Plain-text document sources
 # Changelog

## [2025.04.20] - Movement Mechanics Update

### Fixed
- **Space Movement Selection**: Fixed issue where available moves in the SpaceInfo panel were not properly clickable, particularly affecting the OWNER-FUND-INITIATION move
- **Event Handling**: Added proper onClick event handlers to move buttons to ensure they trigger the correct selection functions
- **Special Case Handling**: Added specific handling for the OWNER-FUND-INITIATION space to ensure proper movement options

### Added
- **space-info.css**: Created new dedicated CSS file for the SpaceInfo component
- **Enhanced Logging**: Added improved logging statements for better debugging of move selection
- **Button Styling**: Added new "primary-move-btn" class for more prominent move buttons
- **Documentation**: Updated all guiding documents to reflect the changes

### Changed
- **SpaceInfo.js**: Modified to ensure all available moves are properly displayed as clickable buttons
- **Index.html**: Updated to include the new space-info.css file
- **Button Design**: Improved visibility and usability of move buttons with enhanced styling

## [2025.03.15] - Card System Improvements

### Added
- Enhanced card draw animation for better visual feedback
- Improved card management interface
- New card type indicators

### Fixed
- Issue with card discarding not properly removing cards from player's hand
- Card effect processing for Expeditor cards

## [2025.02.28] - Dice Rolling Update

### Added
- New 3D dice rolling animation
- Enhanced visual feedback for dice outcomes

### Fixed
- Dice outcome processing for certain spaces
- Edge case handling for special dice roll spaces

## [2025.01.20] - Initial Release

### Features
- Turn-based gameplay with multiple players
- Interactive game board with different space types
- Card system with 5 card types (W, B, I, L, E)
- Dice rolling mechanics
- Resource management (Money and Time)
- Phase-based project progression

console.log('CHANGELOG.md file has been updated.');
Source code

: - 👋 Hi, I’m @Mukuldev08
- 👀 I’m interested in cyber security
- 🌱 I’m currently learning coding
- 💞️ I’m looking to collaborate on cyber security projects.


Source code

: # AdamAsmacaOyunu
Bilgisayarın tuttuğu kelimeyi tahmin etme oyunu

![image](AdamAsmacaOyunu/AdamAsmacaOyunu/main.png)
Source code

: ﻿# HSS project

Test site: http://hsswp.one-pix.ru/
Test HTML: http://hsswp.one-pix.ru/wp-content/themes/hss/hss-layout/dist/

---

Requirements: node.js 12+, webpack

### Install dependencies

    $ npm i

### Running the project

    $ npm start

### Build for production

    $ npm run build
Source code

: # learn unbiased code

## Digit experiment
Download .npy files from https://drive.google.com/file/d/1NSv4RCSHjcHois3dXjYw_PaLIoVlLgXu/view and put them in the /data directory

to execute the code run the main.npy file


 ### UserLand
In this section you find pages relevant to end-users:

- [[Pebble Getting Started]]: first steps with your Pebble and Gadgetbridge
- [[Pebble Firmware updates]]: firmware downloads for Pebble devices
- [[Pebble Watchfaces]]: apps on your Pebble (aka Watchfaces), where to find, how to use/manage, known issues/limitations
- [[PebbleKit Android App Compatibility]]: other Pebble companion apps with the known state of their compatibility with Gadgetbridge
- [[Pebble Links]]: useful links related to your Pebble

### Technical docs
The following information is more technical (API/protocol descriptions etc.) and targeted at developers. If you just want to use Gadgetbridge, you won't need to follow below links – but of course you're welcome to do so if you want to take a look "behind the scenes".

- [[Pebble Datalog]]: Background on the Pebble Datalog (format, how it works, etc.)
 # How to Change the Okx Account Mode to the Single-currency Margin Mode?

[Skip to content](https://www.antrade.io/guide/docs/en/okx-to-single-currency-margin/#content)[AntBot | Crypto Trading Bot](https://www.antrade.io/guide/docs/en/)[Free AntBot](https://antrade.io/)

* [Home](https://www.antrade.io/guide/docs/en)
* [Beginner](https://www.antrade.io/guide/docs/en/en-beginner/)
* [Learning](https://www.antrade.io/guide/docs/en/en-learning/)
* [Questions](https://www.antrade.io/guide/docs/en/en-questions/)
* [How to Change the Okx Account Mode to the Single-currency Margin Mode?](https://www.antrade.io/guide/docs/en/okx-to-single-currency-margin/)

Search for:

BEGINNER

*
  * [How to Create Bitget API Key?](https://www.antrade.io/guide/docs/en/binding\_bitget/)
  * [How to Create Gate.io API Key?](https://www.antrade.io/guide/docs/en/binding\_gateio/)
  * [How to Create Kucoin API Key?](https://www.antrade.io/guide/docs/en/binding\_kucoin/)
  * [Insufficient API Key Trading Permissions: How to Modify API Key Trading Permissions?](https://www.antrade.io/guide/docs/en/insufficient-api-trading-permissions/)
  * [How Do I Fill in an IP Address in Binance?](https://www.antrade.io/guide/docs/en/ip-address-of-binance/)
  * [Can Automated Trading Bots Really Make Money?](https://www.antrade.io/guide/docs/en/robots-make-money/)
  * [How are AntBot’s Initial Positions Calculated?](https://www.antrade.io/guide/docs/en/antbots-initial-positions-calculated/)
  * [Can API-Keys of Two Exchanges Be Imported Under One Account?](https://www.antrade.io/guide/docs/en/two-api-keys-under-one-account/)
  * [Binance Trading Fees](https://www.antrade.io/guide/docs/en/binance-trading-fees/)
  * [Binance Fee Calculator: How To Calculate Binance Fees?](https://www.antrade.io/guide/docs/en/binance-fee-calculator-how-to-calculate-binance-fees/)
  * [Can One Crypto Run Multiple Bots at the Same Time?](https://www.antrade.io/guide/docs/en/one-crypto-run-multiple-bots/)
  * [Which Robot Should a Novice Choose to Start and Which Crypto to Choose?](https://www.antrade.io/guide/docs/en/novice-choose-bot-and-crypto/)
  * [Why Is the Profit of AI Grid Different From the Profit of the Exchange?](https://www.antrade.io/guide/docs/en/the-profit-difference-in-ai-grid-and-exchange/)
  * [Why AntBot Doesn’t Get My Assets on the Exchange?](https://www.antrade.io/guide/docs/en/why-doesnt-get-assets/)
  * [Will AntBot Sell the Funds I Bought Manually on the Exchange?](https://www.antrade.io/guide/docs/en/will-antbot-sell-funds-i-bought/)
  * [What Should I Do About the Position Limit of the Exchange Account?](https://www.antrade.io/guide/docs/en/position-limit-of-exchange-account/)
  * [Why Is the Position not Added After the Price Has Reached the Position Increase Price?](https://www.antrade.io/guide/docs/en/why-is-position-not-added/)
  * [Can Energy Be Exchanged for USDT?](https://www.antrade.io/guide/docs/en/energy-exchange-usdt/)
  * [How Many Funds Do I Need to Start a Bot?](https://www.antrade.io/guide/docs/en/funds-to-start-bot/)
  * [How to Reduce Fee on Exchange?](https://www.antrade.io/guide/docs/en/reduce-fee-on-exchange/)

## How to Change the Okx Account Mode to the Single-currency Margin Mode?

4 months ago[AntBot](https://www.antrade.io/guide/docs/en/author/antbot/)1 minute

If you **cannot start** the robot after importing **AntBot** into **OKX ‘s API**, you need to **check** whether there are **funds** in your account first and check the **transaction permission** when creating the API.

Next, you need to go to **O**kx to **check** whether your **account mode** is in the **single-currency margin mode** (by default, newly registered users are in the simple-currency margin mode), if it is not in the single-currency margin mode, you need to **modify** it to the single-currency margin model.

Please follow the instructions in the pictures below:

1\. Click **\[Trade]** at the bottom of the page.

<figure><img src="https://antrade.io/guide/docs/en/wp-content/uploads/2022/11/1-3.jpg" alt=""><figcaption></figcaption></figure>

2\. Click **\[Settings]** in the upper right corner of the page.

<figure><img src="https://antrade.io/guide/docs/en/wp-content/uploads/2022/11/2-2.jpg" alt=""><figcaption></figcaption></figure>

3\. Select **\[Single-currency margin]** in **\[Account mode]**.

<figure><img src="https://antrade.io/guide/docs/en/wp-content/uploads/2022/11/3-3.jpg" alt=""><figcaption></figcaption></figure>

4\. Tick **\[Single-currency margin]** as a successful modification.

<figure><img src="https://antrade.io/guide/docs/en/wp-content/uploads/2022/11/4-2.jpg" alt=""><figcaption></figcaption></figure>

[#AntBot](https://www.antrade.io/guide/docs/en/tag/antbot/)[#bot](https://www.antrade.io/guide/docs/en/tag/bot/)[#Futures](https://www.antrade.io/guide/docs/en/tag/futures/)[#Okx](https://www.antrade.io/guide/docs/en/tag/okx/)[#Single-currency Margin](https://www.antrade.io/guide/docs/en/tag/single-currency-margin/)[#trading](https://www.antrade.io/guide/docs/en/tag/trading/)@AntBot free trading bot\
==
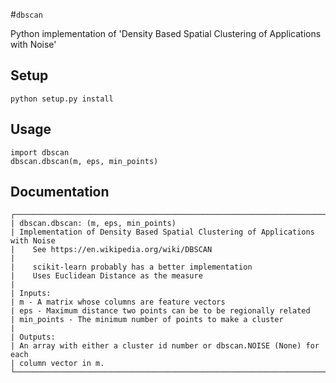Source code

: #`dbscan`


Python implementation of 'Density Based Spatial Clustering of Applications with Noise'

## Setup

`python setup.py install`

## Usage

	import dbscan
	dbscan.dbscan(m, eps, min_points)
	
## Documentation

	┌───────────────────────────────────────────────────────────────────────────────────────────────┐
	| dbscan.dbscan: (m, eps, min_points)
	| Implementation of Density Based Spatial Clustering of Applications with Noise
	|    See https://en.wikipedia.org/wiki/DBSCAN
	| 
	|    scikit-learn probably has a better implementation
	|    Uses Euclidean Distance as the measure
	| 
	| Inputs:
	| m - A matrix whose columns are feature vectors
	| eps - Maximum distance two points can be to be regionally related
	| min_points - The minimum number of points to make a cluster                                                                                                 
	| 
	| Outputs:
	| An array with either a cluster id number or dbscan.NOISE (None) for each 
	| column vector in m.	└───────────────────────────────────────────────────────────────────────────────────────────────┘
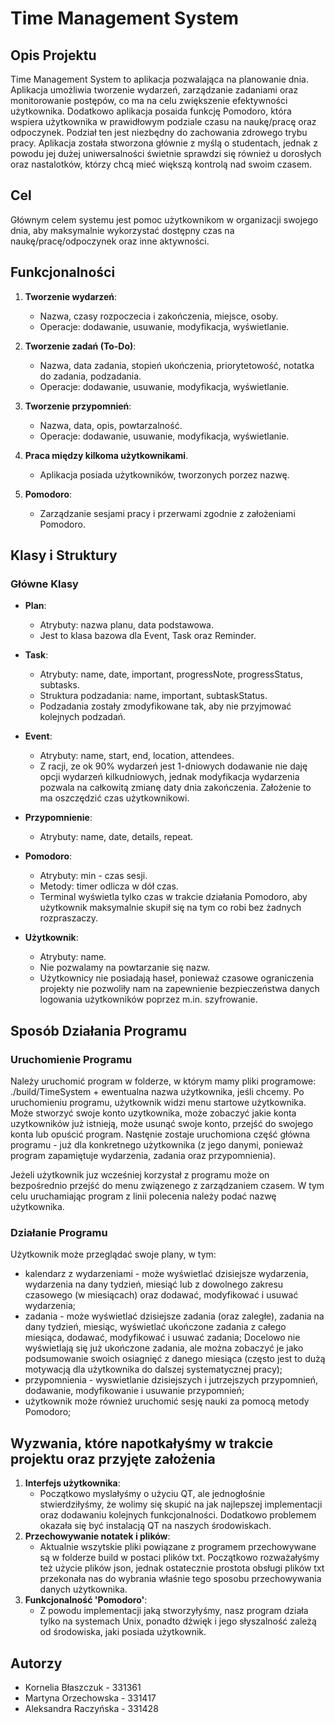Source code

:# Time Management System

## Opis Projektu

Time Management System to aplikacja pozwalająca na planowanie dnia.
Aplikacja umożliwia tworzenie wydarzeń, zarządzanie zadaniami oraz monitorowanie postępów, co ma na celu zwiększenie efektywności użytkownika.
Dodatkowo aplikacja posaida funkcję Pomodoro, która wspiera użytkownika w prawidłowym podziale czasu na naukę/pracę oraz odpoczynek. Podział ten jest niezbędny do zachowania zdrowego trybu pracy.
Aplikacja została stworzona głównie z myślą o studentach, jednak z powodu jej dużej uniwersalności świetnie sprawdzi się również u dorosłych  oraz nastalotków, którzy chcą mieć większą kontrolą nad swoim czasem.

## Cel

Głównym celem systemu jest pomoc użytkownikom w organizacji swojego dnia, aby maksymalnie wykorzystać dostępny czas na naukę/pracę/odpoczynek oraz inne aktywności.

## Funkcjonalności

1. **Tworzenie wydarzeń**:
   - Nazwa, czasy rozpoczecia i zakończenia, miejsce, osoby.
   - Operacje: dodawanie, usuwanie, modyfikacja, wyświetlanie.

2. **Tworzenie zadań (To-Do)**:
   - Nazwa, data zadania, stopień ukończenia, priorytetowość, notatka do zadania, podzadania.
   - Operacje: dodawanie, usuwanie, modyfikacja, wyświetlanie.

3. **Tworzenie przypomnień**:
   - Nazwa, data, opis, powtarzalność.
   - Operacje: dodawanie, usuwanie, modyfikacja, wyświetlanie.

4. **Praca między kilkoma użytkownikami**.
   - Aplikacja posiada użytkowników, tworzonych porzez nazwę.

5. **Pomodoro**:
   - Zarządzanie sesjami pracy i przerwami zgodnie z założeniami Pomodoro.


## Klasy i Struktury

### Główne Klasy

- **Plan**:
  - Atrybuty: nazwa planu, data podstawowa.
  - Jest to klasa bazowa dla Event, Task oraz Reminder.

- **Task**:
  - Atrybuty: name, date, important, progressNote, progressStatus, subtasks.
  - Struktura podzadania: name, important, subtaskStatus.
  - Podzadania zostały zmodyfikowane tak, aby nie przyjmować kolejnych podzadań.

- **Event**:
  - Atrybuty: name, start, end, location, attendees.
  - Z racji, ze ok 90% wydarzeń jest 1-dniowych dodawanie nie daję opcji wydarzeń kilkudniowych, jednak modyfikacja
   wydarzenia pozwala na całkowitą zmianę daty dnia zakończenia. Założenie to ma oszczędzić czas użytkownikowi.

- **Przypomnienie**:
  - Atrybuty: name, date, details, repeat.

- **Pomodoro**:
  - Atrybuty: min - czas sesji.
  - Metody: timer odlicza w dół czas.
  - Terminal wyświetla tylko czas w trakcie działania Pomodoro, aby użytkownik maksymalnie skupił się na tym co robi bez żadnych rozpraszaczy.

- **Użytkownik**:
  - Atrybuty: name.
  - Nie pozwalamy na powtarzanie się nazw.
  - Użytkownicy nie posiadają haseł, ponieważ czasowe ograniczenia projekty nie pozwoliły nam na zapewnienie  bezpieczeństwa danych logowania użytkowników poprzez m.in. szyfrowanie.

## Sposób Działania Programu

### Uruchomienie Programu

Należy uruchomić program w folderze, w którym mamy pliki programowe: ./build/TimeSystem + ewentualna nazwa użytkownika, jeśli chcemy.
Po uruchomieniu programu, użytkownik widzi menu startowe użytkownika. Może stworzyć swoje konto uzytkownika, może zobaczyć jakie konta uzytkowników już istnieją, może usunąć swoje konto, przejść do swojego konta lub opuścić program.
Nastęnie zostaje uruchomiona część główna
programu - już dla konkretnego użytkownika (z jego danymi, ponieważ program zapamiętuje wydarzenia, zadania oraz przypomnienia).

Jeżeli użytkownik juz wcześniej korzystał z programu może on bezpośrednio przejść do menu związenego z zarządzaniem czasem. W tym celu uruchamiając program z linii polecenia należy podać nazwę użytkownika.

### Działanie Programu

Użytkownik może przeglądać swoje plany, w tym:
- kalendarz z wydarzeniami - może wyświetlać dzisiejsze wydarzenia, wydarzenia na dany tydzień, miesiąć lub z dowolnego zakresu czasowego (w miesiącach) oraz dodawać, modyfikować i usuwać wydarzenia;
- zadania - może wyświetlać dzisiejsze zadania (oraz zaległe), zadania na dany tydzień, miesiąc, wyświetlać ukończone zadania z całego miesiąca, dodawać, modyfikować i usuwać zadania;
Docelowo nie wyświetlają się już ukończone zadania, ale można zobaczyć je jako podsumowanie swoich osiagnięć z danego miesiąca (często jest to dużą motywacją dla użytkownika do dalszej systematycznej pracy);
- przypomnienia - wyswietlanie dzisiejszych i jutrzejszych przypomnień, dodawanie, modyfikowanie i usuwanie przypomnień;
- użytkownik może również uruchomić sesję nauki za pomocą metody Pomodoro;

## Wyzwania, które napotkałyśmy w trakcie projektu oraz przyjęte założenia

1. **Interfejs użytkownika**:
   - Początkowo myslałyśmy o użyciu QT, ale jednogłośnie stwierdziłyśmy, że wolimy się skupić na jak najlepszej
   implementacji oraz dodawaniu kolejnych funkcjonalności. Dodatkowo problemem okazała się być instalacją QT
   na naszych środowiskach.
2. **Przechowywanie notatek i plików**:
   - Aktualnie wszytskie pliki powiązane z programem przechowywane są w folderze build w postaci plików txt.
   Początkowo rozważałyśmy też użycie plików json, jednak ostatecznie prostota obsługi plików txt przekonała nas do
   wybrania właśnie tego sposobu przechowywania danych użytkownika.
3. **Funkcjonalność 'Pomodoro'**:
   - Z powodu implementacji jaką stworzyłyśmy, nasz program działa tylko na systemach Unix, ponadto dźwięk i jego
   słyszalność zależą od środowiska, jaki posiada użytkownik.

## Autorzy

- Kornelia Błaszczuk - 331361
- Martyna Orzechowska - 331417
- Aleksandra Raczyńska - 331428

**WORK TASK**.
Keeping every character as it is, restate the lines above that run from the line with "# Changelog" through the line with "- **space-info.css**: Created", both included, and nothing else.

**TASK ANSWER**.
 # Changelog

## [2025.04.20] - Movement Mechanics Update

### Fixed
- **Space Movement Selection**: Fixed issue where available moves in the SpaceInfo panel were not properly clickable, particularly affecting the OWNER-FUND-INITIATION move
- **Event Handling**: Added proper onClick event handlers to move buttons to ensure they trigger the correct selection functions
- **Special Case Handling**: Added specific handling for the OWNER-FUND-INITIATION space to ensure proper movement options

### Added
- **space-info.css**: Created new dedicated CSS file for the SpaceInfo component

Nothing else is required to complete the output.